Friday, June 19, 2009


I just happened to read two books since Tuesday that both deal with immigration. Tropical Secrets: Holocaust Refugees in Cuba by Margarita Engle is a novel written in verse about Daniel, who has escaped Nazi Germany, ending up in Cuba, after New York turns his ship away. He is alone, not yet an adult, without his parents who saved to buy him his ticket to leave the country. While this story is told mostly from Daniel's perspective, Paloma, a Cuban girl also narrates for a time. She tries to help the refugees despite her father's interest only in how much money the refugees will make for him because he charges them money to enter his country. David, an older man also narrates about his own arrival in Cuba many years ago. While Daniel can hardly fathom living his entire life in Cuba, David does show him his eventual acceptance of Cuba as his home.

I have read other reviews of this book, and all have been glowing. I enjoyed it as well, especially learning more about the European refugees that fled to Cuba, as I had never heard about that chapter in history.
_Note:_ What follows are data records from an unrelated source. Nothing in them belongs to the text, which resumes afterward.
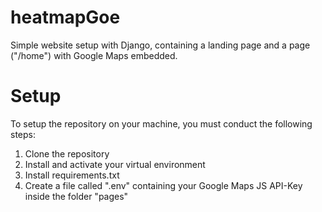 
# heatmapGoe

Simple website setup with Django, containing a landing page and a page ("/home") with Google Maps embedded. 

# Setup

To setup the repository on your machine, you must conduct the following steps:
1. Clone the repository
2. Install and activate your virtual environment
3. Install requirements.txt
4. Create a file called ".env" containing your Google Maps JS API-Key inside the folder "pages"

<!--stackedit_data:
eyJoaXN0b3J5IjpbMTU0MDkyOTUwM119
-->
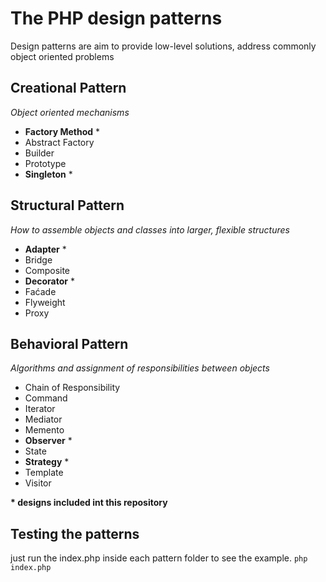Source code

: # The PHP design patterns
Design patterns are aim to provide low-level solutions, address commonly object oriented problems

## Creational Pattern
*Object oriented mechanisms*
- __Factory Method__ *
- Abstract Factory
- Builder
- Prototype
- __Singleton__ *

## Structural Pattern
*How to assemble objects and classes into larger, flexible structures*
- __Adapter__ *
- Bridge
- Composite
- __Decorator__ *
- Faćade
- Flyweight
- Proxy

## Behavioral Pattern
*Algorithms and assignment of responsibilities between objects*
- Chain of Responsibility
- Command
- Iterator
- Mediator
- Memento
- __Observer__ *
- State
- __Strategy__ *
- Template
- Visitor

__* designs included int this repository__

## Testing the patterns
just run the index.php inside each pattern folder to see the example.
``php index.php``


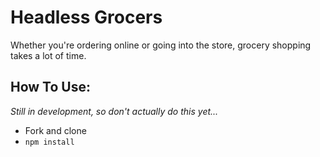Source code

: # Headless Grocers

Whether you're ordering online or going into the store, grocery shopping takes a
lot of time.

## How To Use:
*Still in development, so don't actually do this yet...*
- Fork and clone
- `npm install`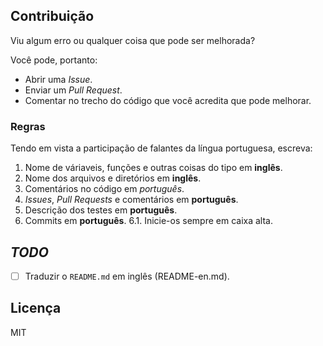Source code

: ## Contribuição

Viu algum erro ou qualquer coisa que pode ser melhorada?

Você pode, portanto:

- Abrir uma *Issue*.
- Enviar um *Pull Request*.
- Comentar no trecho do código que você acredita que pode melhorar.

### Regras

Tendo em vista a participação de falantes da língua portuguesa, escreva:

1. Nome de váriaveis, funções e outras coisas do tipo em **inglês**.
2. Nome dos arquivos e diretórios em **inglês**.
3. Comentários no código em *português*.
4. *Issues*, *Pull Requests* e comentários em **português**.
5. Descrição dos testes em **português**.
6. Commits em **português**.
6.1. Inicie-os sempre em caixa alta.

## *TODO*

- [ ] Traduzir o `README.md` em inglês (README-en.md).

## Licença

MIT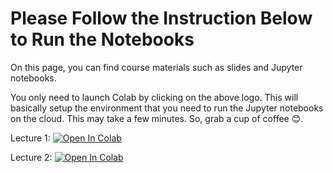# Please Follow the Instruction Below to Run the Notebooks

On this page, you can find course materials such as slides and Jupyter notebooks.

You only need to launch Colab by clicking on the above logo. This will basically setup the environment that you need to run the Jupyter notebooks on the cloud. This may take a few minutes. So, grab a cup of coffee 😊.  

Lecture 1: [![Open In Colab](https://colab.research.google.com/assets/colab-badge.svg)](https://colab.research.google.com/github/RahmanPeimankar/aml-sdu-f25/blob/master/Lecture%201/aml_1_introduction_basics.ipynb)

Lecture 2: [![Open In Colab](https://colab.research.google.com/assets/colab-badge.svg)](https://colab.research.google.com/github/RahmanPeimankar/aml-sdu-f25/blob/master/Lecture%202/aml_2_python_basics.ipynb#scrollTo=X_OmE4FQwcJd)
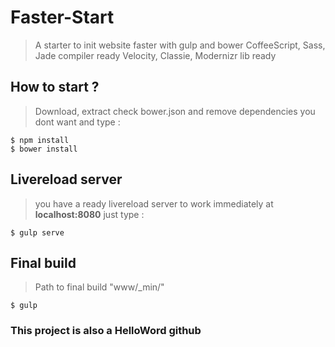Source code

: # Faster-Start

> A starter to init website faster with gulp and bower
> CoffeeScript, Sass, Jade compiler ready
> Velocity, Classie, Modernizr lib ready

## How to start ?

> Download, extract check bower.json and remove dependencies you dont want and type :

	$ npm install  
	$ bower install

## Livereload server

> you have a ready livereload server to work immediately at **localhost:8080** just type :

	$ gulp serve

## Final build 

> Path to final build "www/_min/"

	$ gulp
	
	
	
### This project is also a HelloWord github
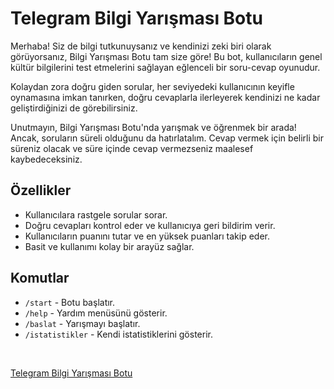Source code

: # Telegram Bilgi Yarışması Botu

Merhaba! Siz de bilgi tutkunuysanız ve kendinizi zeki biri olarak görüyorsanız, Bilgi Yarışması Botu tam size göre! Bu bot, kullanıcıların genel kültür bilgilerini test etmelerini sağlayan eğlenceli bir soru-cevap oyunudur.

Kolaydan zora doğru giden sorular, her seviyedeki kullanıcının keyifle oynamasına imkan tanırken, doğru cevaplarla ilerleyerek kendinizi ne kadar geliştirdiğinizi de görebilirsiniz.

Unutmayın, Bilgi Yarışması Botu'nda yarışmak ve öğrenmek bir arada! Ancak, soruların süreli olduğunu da hatırlatalım. Cevap vermek için belirli bir süreniz olacak ve süre içinde cevap vermezseniz maalesef kaybedeceksiniz.

## Özellikler

- Kullanıcılara rastgele sorular sorar.
- Doğru cevapları kontrol eder ve kullanıcıya geri bildirim verir.
- Kullanıcıların puanını tutar ve en yüksek puanları takip eder.
- Basit ve kullanımı kolay bir arayüz sağlar.

## Komutlar

- `/start` - Botu başlatır.
- `/help` - Yardım menüsünü gösterir.
- `/baslat` - Yarışmayı başlatır.
- `/istatistikler` - Kendi istatistiklerini gösterir.

<br>

[Telegram Bilgi Yarışması Botu](https://t.me/bilgiyarismabot)
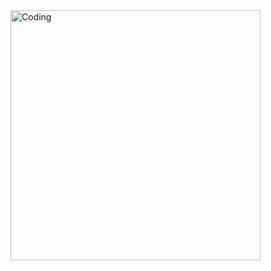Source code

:<img align="center" alt="Coding" width="400" src="https://i.ibb.co/Rbhd5mW/Your-paragraph-text.png">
I think my students will especially like that it is written in verse - the text won't overwhelm them, yet they will have gained understanding of something that is not found in lower reading level books.
Denied, Detained, Deported: Stories from the Dark Side of American Immigration by Ann Bausum is a National Geographic book covering the topic of immigration. I enjoyed this nonfiction selection a great deal. This book includes an introduction and closing as well as a chapter on three different immigration issues in United States history. The first happened to be the European refugees fleeing Nazi Germany and featured one family in particular who was on a ship that the United States refused entry. This ship had also tried entering Cuba ony to have almost all of the refugees refused entry into that country as well. Considering I had never heard of European refugees fleeing to Cuba before Tuesday, it was especially noted. One chapter discusses Japanese immigration and how the bombing of Pearl Harbor and the subsequent deportation of Japanese Americans to camps occurred. The final chapter centers around the immigration of Mexican Americans and how this has changed over the course of years. A timeline is included in the back as are a resource guide and index. The black and white photographs are wonderful to look at and helped me connect a face with the story each chapter tells. This book will be a great resource in my elementary library for students interested in immigration. While the reading level will be too high for some of them, I could see them being very interested in the topic.